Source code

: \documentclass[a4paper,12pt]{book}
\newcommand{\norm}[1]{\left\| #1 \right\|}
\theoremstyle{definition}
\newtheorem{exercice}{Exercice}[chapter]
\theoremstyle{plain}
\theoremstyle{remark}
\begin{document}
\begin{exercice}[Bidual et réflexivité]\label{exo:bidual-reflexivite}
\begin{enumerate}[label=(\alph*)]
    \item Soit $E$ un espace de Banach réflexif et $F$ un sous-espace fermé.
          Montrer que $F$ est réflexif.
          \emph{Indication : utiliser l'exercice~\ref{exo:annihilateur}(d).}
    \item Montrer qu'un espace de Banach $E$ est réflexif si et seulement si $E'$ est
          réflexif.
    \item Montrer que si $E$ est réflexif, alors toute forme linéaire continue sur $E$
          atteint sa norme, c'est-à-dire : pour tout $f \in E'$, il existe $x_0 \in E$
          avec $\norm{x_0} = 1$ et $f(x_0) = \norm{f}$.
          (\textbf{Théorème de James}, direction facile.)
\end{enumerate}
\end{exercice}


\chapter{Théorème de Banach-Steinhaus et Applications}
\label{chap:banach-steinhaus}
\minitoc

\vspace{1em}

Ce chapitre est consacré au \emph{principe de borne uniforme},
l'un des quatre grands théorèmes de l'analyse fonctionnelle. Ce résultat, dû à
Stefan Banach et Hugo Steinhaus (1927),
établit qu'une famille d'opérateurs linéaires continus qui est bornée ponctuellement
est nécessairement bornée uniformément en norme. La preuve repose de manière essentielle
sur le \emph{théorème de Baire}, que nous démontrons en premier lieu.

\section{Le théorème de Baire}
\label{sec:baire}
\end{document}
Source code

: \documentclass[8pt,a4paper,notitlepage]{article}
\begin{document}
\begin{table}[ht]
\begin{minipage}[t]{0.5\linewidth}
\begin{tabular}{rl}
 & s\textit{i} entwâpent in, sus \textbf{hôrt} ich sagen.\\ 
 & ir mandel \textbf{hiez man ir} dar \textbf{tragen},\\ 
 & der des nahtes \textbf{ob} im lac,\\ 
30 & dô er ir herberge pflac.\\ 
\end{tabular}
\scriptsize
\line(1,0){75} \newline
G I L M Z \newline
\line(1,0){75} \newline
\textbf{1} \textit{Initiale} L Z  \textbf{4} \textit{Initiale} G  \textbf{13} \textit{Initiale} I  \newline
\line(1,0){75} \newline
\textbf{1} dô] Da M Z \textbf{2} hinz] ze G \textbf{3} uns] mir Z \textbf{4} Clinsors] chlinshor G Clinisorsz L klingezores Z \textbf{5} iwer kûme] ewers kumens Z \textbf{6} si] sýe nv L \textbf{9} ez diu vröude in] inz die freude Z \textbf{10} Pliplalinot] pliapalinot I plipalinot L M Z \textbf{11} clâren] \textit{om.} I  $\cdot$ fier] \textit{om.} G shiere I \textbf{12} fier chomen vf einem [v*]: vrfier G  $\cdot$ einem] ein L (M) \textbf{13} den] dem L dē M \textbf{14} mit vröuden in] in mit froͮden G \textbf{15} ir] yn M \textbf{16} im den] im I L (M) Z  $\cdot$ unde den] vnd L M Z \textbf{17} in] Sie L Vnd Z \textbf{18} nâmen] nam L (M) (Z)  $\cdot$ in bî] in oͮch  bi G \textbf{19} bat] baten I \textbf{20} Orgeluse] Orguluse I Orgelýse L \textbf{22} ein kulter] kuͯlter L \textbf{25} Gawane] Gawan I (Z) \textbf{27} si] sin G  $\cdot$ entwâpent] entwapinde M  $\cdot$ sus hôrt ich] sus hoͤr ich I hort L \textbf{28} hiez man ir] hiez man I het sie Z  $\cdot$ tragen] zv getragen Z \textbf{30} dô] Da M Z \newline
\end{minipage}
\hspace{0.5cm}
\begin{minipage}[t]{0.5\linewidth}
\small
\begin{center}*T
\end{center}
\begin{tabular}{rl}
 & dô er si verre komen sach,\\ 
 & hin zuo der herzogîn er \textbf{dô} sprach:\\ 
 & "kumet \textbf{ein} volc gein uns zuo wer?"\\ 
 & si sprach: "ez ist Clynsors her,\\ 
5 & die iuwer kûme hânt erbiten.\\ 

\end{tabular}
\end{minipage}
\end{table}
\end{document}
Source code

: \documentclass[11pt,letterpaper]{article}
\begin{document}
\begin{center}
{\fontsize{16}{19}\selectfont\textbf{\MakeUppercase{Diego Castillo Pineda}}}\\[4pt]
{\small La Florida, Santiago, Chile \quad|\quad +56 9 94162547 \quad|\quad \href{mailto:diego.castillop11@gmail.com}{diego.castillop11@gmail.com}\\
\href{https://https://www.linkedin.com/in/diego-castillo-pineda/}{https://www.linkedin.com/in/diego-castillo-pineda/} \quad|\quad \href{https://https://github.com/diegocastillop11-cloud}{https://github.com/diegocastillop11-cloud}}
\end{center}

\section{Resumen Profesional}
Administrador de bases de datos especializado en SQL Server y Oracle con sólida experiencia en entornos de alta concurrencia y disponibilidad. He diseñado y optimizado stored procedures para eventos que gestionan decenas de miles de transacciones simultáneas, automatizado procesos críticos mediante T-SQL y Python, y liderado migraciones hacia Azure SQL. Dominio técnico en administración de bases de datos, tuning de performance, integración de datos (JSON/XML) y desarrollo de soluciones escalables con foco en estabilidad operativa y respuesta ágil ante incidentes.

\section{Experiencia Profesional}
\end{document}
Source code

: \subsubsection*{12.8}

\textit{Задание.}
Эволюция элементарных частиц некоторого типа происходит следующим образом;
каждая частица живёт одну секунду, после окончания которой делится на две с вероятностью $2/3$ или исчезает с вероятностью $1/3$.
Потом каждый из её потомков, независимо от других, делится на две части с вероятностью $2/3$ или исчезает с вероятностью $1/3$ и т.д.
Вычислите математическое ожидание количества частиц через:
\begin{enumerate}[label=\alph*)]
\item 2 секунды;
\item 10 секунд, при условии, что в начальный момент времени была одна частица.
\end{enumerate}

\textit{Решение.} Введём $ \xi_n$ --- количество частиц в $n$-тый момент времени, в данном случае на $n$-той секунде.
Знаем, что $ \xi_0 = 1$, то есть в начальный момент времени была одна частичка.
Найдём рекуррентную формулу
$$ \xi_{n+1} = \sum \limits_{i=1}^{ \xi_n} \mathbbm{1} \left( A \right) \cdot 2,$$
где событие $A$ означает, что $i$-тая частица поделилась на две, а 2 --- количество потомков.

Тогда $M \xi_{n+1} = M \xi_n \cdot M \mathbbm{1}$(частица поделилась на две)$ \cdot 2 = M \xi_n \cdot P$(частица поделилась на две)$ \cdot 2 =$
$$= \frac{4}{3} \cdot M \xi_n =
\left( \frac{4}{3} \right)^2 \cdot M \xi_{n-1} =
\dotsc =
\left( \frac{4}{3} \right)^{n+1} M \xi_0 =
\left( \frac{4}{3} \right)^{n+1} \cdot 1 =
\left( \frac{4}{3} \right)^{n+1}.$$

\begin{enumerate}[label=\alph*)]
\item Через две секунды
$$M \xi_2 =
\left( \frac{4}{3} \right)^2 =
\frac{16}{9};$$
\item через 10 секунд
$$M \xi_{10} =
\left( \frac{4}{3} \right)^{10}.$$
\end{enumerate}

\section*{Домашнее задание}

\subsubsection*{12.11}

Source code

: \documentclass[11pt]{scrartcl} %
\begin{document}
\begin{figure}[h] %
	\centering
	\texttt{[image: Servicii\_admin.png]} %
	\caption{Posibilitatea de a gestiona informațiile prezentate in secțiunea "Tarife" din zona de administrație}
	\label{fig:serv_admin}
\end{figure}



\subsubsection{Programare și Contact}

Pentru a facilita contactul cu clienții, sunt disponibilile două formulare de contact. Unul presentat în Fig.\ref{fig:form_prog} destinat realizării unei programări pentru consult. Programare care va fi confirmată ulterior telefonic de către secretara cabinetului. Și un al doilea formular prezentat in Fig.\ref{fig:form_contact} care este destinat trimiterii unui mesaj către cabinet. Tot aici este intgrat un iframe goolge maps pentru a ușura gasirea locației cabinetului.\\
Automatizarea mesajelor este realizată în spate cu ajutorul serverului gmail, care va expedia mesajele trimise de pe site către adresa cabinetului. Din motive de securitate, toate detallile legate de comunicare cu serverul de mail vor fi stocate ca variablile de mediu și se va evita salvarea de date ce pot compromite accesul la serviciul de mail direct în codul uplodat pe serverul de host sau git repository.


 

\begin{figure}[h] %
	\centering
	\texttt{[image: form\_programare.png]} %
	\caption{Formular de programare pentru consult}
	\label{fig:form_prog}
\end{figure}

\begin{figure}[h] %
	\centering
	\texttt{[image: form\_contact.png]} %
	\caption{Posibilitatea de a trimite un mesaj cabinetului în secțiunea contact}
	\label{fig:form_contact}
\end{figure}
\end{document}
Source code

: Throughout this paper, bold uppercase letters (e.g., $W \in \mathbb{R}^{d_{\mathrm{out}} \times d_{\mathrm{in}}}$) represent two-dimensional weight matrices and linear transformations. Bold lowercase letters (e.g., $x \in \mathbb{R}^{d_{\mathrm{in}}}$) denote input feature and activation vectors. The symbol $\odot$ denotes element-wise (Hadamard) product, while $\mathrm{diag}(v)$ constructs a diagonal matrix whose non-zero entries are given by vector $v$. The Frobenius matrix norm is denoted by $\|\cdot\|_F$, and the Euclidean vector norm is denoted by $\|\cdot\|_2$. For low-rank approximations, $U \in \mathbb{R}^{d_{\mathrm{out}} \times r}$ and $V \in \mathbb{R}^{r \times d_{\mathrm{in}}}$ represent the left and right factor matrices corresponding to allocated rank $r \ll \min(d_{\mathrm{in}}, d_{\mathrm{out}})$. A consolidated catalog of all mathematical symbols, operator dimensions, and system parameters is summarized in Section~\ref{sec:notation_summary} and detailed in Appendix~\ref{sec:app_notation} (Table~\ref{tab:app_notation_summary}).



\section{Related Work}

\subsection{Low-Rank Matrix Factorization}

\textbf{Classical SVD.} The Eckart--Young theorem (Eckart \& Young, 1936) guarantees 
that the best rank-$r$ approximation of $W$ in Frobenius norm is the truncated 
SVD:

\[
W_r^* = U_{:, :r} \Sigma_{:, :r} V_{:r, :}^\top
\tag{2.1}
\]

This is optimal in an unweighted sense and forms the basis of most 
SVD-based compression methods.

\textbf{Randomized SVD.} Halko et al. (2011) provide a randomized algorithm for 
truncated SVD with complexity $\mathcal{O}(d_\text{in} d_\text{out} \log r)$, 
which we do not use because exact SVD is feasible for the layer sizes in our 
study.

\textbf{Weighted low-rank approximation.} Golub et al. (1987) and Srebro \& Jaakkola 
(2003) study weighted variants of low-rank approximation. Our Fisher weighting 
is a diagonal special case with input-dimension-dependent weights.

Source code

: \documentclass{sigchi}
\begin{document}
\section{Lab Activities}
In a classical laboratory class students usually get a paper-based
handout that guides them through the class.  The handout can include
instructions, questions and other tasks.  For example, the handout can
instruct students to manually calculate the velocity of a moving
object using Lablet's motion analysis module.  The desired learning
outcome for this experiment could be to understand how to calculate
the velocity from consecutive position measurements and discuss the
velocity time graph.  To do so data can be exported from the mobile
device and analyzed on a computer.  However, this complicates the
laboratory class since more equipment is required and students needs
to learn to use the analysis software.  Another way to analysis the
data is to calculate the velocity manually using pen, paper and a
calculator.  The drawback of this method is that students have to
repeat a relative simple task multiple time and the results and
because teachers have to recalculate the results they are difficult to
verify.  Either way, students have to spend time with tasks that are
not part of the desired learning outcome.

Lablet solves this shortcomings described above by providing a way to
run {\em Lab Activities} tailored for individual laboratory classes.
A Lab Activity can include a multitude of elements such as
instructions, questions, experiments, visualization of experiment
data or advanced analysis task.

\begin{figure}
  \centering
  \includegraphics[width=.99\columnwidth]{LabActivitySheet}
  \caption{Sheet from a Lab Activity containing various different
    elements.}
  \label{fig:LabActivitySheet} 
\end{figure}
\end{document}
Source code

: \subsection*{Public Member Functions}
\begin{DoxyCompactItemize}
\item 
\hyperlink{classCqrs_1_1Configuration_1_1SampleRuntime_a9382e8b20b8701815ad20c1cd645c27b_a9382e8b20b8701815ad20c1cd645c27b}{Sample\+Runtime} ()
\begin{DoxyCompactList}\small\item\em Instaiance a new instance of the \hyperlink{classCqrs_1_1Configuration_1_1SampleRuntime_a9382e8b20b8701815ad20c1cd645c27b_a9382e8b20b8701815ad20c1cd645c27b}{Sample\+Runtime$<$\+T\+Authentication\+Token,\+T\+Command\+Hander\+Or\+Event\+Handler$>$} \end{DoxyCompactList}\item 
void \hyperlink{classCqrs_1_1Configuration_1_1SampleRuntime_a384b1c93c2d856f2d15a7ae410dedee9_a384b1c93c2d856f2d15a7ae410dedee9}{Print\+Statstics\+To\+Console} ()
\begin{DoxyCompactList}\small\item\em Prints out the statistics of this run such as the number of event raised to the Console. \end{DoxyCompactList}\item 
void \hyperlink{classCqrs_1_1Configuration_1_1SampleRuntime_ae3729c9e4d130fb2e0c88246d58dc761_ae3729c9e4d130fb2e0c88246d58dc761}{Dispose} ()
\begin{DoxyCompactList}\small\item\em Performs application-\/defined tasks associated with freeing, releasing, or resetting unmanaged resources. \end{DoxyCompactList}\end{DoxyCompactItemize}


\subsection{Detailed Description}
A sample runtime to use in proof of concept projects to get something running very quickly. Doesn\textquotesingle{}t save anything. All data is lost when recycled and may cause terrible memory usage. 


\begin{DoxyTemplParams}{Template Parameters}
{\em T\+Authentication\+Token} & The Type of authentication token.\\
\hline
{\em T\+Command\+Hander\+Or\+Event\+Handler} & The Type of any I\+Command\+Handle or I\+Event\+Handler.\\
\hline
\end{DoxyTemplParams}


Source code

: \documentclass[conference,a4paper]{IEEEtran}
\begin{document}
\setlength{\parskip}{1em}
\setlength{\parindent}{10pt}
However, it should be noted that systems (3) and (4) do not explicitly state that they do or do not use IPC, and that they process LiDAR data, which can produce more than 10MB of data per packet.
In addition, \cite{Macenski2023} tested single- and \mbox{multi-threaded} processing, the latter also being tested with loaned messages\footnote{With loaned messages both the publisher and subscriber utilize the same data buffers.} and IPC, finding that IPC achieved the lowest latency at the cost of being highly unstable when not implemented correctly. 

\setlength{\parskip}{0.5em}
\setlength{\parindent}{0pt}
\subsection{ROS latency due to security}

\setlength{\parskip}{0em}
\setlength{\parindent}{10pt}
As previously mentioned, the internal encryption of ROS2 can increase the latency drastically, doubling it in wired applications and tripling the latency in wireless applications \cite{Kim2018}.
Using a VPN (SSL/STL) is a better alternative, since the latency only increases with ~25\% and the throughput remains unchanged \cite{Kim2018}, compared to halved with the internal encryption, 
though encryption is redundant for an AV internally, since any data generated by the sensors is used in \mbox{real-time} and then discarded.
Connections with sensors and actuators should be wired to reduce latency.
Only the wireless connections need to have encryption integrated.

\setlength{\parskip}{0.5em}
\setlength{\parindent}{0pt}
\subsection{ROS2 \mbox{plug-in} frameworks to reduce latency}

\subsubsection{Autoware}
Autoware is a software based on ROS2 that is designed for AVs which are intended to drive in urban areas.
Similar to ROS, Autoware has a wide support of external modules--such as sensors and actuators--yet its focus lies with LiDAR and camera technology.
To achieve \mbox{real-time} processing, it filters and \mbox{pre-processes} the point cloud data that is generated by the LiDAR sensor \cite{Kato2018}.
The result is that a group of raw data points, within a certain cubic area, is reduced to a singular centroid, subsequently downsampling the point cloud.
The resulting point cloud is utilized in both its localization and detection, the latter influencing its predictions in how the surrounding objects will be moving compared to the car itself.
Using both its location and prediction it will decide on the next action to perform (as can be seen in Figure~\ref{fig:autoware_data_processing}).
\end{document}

# Instructions to follow:
Between the first line of the entries above and the line with "un sous-espace fermé.", both included, copy every line exactly and nothing outside that range.

# Reply to the exercise:
Source code

: \documentclass[a4paper,12pt]{book}
\newcommand{\norm}[1]{\left\| #1 \right\|}
\theoremstyle{definition}
\newtheorem{exercice}{Exercice}[chapter]
\theoremstyle{plain}
\theoremstyle{remark}
\begin{document}
\begin{exercice}[Bidual et réflexivité]\label{exo:bidual-reflexivite}
\begin{enumerate}[label=(\alph*)]
    \item Soit $E$ un espace de Banach réflexif et $F$ un sous-espace fermé.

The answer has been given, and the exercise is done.